We, the successors of a country and a time where a skinny Black girl descended from slaves and raised by a single mother can dream of becoming president, only to find herself reciting for one.
And yes, we are far from polished, far from pristine,
But that doesn’t mean we are striving to form a union that is perfect.
We are striving to forge our union with purpose.
To compose a country committed to all cultures, colors, characters, and conditions of man.
And so we lift our gazes not to what stands between us, but what stands before us.
We close the divide because we know, to put our future first, we must first put our differences aside.
We lay down our arms so we can reach out our arms to one another.
We seek harm to none and harmony for all.
Let the globe, if nothing else, say this is true :
That even as we grieved, we grew.
That even as we hurt, we hoped.
That even as we tired, we tried.
That we’ll forever be tied together, victorious.
Not because we will never again know defeat, but because we will never again sow division.
Scripture tells us to envision that everyone shall sit under their own vine and fig tree and no one shall make them afraid.
If we’re to live up to our own time, then victory won’t lie in the blade, but in all the bridges we’ve made.
That is the promise to glade, the hill we climb, if only we dare.
It’s because being American is more than a pride we inherit.
It’s the past we step into and how we repair it.
We’ve seen a force that would shatter our nation rather than share it,
Would destroy our country if it meant delaying democracy.
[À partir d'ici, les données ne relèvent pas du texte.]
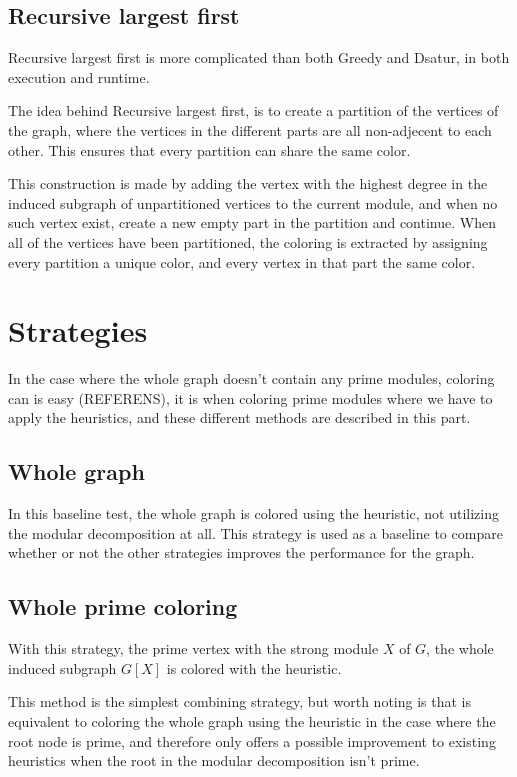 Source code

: \documentclass{amsart}
\begin{document}
\subsection{Recursive largest first}

Recursive largest first is more complicated than both Greedy and Dsatur, in both
execution and runtime. 

The idea behind Recursive largest first, is to create a partition of the
vertices of the graph, where the vertices in the different parts are all
non-adjecent to each other. This ensures that every partition can share the
same color. 

This construction is made by adding the vertex with the highest degree in the
induced subgraph of unpartitioned vertices to the current module, and when no
such vertex exist, create a new empty part in the partition and continue. When
all of the vertices have been partitioned, the coloring is extracted by
assigning every partition a unique color, and every vertex in that part the same
color.




\section{Strategies}
\label{sec:Strategies}
In the case where the whole graph doesn't contain any prime modules, coloring
can is easy (REFERENS), it is when coloring prime modules where we have to apply
the heuristics, and these different methods are described in this part.

\subsection{Whole graph}

In this baseline test, the whole graph is colored using the heuristic, not
utilizing the modular decomposition at all. This strategy is used as a baseline
to compare whether or not the other strategies improves the performance for the
graph.

\subsection{Whole prime coloring}

With this strategy, the prime vertex with the strong module $X$ of $G$, the
whole induced subgraph $G[X]$ is colored with the heuristic.

This method is the simplest combining strategy, but worth noting is that is
equivalent to coloring the whole graph using the heuristic in the case where the
root node is prime, and therefore only offers a possible improvement to existing
heuristics when the root in the modular decomposition isn't prime.
\end{document}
This effort very nearly succeeded.
But while democracy can be periodically delayed,
It can never be permanently defeated.
In this truth, in this faith, we trust,
For while we have our eyes on the future, history has its eyes on us.
This is the era of just redemption.
We feared it at its inception.
We did not feel prepared to be the heirs of such a terrifying hour,
But within it, we found the power to author a new chapter, to offer hope and laughter to ourselves.
So while once we asked : « How could we possibly prevail over catastrophe ? », now we assert : « How could catastrophe possibly prevail over us ? »
We will not march back to what was, but move to what shall be :
A country that is bruised but whole, benevolent but bold, fierce and free.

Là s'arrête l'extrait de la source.